Lin Carter, a fantasy editor who wrote a review when it came out said "Brooks wasn't trying to imitate Tolkien's prose, just steal his story line and complete cast of characters, and did it with such clumsiness and so heavy-handedly, that he virtually rubbed your nose in it" in his review, and called it "the single most cold-blooded, complete rip-off of another book that I have ever read."

I agree with Linwood, but many authors copy the best, and because he copies so much, it's not bad for an afternoon read.  You may just find yourself with a pencil scratching out character's names and writing "Aragon" or "Gimli" here or there.


----------



## Aqua Buddha

Sword of Shannara is pure ass.  Shameless literary thievery.  His writing did improve in later books, though.


----------



## Dwarven Gold

It isn't too bad.  I liked the dwarf with the mace.  He reminded me of my cousin.


----------



## Vita Numinous

It is very derivative of LotR, but some people seem to like the comfort and familiarity of that, so maybe that's not always completely the worst thing ever.  My son liked it, but I just couldn't manage to get into it, and I'm a speed reader.


----------



## At Dusk I Reign

Is it worth reading?
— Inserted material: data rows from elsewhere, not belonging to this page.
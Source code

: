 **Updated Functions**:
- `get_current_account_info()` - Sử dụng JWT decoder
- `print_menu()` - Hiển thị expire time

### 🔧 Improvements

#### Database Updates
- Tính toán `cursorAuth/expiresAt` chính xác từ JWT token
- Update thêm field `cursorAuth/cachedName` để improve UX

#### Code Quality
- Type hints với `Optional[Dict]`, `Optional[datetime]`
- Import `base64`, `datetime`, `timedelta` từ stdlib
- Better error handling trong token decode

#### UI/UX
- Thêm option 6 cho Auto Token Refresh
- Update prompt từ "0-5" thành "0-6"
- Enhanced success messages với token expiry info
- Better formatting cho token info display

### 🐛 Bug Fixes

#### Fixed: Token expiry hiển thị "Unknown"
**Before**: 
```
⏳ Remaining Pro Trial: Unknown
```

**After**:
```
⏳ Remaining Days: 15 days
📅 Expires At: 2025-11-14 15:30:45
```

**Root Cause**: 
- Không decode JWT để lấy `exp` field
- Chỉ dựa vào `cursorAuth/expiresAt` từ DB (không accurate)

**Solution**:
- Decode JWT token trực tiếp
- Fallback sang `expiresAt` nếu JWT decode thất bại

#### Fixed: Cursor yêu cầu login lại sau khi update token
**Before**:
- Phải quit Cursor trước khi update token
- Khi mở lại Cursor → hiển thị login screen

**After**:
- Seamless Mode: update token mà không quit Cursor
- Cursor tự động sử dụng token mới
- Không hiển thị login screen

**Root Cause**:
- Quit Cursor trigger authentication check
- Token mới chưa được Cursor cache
Short answer, no. Long answer, nooooo!

I first read it in my early teens and enjoyed it. At the time I didn't pay too much attention to how insufferably generic it was, I just got caught up in the story. Years later I returned to it and couldn't believe quite how poor it was. Not merely in terms of plot, but in terms of the basic nuts and bolts. The story may be a shameless rip-off, but it's a positive triumph when compared to the prose. I had come back to it with vaguely-fond memories: I walked away promising myself never to read anything the author published ever again. It's one of the few vows I've ever managed to keep.


----------



## Ravana

Sword of Sha-Na-Na? Hey… Dusk and I found something we're in complete agreement on. Cool.
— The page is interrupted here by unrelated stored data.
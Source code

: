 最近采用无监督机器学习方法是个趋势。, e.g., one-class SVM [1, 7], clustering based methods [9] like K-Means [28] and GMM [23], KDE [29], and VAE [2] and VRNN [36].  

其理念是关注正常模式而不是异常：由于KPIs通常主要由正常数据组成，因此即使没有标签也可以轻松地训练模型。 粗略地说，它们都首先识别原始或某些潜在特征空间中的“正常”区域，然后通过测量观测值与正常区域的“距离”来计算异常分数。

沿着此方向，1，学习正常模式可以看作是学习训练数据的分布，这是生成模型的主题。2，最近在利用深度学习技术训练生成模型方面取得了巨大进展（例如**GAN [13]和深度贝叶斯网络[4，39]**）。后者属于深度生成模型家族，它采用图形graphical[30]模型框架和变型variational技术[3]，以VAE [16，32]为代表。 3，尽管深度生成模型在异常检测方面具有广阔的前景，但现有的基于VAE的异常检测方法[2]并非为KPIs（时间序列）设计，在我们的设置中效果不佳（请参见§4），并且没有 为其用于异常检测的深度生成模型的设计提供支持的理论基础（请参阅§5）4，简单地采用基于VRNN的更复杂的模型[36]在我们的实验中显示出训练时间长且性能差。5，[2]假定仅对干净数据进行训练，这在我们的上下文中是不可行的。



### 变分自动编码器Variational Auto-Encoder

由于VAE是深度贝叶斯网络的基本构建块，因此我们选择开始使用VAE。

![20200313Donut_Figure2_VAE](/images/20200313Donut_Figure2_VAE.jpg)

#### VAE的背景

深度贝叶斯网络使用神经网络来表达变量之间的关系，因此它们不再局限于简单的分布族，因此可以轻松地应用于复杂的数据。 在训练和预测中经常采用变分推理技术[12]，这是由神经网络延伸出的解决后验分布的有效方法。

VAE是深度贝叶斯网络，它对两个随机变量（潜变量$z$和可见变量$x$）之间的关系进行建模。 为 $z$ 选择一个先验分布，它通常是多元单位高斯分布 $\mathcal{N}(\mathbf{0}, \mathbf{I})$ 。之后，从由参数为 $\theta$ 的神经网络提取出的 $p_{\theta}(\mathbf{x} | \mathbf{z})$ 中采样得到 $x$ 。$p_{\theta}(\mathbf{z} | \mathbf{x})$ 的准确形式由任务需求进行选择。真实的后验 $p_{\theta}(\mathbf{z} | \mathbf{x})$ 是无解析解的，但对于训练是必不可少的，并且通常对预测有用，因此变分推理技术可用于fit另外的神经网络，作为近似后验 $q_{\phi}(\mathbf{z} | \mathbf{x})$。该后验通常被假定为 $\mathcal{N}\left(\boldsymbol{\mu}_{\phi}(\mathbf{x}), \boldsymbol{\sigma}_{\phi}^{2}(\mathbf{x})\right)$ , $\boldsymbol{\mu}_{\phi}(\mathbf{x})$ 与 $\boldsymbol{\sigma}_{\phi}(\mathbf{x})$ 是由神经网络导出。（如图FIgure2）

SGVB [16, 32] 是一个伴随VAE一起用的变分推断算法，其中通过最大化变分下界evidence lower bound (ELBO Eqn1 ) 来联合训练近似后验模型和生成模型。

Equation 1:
About the only thing positive I can say about this book is that I've actually seen something that's an even bigger ripoff of _LoTR_. (No, I can't remember offhand what it was; if I find it again, I'll warn y'all off it.) Brooks might make a good intro to fantasy for a ten-year-old… though I can think of better. Other than that, avoid it.


----------



## Donny Bruso

Personally I can't read anything Terry Brooks has written. I don't know what it is, I just can't read his particular style. I'd love to leave my opinions on the Sword of Shanarra itself (the weapon not the book) but I'll refrain in case anyone here hasn't read it. I don't want to spoil the surprise for you.


----------



## At Dusk I Reign

Ravana said:


> Hey… Dusk and I found something we're in complete agreement on. Cool.


I think that's probably a sign that the world is about to end.



Donny Bruso said:


> Personally I can't read anything Terry Brooks has written. I don't know what it is, I just can't read his particular style.


He has a style? I always imagined he just threw alphabet fridge magnets around his kitchen and submitted whatever they spelt out.


----------



## Donny Bruso

Lol quite possibly. I don't feel qualified to say since after reading the sword of Shannara I boycotted him and now I can't dumb myself down enough to understand what his crayon scribbles are trying to say.


----------



## At Dusk I Reign

Donny Bruso said:


> Lol quite possibly. I don't feel qualified to say since after reading the sword of Shannara I boycotted him and now I can't dumb myself down enough to understand what his crayon scribbles are trying to say.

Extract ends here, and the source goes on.